The Times’ Douglas Brinkley sat with Dylan two years ago in upstate New York, and again more recently. In fact, the follow-up was the day after George Floyd’s killing. The singer-songwriter who recorded anti-racist anthems “The Lonesome Death of Hattie Carroll” in 1964 and “Hurricane” in 1975 sounded “depressed” according to the article and said “it sickened me no end to see George tortured to death like that,” and “it was beyond ugly. Let’s hope that justice comes swift for the Floyd family and for the nation.”
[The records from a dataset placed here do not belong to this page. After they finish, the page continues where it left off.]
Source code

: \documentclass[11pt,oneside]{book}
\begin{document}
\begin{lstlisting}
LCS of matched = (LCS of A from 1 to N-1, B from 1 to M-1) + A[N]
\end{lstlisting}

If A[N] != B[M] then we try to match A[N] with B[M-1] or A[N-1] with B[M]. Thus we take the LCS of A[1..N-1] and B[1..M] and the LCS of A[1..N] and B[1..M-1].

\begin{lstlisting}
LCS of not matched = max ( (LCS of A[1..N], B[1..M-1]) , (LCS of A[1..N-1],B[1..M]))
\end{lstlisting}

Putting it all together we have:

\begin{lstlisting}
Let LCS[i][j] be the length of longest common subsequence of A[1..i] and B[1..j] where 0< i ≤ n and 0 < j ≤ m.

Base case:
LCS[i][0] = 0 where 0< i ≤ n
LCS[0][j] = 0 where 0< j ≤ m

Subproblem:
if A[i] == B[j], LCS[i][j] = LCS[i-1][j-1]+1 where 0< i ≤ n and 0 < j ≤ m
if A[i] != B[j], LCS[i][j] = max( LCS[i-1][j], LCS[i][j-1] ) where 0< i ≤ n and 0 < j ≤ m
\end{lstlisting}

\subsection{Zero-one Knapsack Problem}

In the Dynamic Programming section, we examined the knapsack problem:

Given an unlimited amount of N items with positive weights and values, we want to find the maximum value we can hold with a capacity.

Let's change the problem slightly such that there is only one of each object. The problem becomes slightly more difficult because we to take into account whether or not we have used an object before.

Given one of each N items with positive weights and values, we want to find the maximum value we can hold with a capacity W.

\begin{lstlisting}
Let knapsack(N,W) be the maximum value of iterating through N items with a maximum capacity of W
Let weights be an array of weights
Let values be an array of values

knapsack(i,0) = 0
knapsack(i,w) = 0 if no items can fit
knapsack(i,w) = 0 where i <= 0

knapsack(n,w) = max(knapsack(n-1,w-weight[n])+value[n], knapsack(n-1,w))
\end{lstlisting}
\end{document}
Dylan, while a visionary, has always seemed a little out of time, but seems resigned to the past being swiftly forgotten. “When you see somebody that is 10 years old, he’s going to be in control in 20 or 30 years, and he won’t have a clue about the world we knew,” he said, adding “telecommunications and advanced technology is the world they were born into. Our world is already obsolete.”
When asked about the recent deaths of Little Richard and John Prine, he had kinds words for both, saying Little Richard “lit a match under me. Tuned me into things I never would have known on my own.” He also suggested the late singer’s gospel albums were overlooked because gospel is the music of “good news” and “good news in today’s world is like a fugitive, treated like a hoodlum and put on the run. Castigated. All we see is good-for-nothing news.”